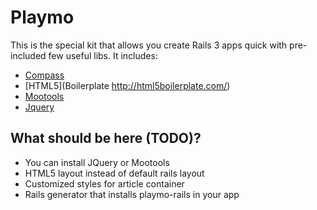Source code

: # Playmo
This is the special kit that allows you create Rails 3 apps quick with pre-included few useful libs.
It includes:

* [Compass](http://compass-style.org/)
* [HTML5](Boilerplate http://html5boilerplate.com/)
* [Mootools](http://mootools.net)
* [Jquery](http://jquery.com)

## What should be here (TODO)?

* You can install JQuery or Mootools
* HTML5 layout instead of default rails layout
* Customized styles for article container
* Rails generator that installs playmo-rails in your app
---
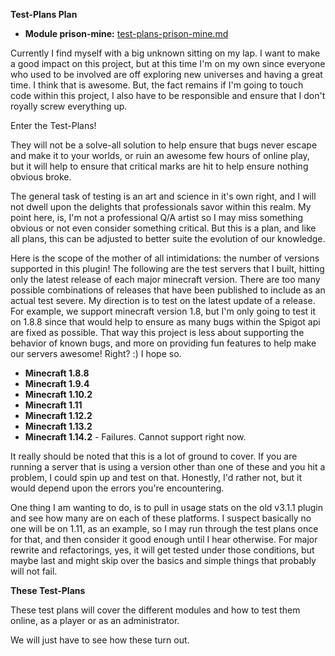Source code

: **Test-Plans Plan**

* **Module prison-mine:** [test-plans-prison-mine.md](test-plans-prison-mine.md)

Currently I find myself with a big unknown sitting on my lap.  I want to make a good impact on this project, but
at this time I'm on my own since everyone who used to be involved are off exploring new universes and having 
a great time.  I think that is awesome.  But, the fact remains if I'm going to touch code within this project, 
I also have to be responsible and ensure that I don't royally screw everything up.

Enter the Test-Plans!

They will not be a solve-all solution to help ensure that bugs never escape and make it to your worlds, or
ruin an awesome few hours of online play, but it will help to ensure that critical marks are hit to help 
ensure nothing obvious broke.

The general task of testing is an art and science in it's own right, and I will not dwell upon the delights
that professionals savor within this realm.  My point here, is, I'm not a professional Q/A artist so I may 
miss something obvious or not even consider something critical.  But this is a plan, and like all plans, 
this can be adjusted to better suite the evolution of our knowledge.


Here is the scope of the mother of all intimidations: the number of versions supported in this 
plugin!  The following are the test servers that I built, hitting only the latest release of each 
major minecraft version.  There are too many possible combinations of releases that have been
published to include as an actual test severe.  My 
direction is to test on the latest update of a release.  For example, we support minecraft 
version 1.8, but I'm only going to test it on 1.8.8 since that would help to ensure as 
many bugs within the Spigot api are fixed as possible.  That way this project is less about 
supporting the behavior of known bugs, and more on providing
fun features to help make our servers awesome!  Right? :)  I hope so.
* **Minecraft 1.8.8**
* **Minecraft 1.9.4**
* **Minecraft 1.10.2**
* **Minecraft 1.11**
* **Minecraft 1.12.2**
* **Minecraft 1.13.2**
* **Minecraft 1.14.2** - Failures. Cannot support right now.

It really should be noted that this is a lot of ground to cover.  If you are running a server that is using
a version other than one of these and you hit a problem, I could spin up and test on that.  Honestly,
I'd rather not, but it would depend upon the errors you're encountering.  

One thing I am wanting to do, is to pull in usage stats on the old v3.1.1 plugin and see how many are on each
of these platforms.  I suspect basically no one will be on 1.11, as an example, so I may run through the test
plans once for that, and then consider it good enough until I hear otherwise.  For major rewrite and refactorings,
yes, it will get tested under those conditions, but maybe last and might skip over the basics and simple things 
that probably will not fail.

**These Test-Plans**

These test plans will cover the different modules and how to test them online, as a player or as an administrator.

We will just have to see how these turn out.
---
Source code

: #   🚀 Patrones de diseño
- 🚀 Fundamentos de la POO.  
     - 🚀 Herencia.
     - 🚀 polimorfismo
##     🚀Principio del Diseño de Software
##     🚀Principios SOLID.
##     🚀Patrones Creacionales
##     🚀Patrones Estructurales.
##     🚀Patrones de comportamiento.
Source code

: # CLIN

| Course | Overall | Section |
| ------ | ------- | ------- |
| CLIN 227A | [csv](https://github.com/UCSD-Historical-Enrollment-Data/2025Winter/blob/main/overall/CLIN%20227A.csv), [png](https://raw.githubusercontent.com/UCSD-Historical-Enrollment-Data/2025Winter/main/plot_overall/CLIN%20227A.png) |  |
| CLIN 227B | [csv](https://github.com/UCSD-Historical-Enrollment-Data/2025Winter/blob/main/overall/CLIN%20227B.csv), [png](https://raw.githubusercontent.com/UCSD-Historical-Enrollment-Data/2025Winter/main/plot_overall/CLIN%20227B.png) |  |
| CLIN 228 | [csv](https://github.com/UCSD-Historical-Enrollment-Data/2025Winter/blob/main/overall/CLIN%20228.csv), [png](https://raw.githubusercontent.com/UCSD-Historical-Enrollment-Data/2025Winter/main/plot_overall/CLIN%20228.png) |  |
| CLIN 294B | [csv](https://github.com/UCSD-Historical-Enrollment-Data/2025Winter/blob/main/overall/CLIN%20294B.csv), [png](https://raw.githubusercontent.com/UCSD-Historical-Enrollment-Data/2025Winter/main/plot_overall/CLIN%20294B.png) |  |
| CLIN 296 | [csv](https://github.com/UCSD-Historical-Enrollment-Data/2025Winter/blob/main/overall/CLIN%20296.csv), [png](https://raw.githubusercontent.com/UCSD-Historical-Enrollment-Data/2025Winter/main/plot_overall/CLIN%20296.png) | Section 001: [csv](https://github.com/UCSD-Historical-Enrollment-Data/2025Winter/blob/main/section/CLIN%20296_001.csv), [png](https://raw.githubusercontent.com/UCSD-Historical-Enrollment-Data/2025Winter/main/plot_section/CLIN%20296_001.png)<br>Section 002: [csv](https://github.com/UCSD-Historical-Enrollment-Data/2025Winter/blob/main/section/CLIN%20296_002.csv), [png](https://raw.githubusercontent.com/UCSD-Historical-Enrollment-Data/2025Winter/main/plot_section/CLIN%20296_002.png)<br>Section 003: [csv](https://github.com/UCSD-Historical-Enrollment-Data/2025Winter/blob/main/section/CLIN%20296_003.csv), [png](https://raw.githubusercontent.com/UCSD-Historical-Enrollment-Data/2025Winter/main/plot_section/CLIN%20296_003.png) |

## WHAT THE TASK REQUIRES
Only lines that hold the string "within" belong in the answer, so copy every one of them from the records.

## OUTPUT OF THE EXERCISE
a great time.  I think that is awesome.  But, the fact remains if I'm going to touch code within this project, 
that professionals savor within this realm.  My point here, is, I'm not a professional Q/A artist so I may 
many bugs within the Spigot api are fixed as possible.  That way this project is less about 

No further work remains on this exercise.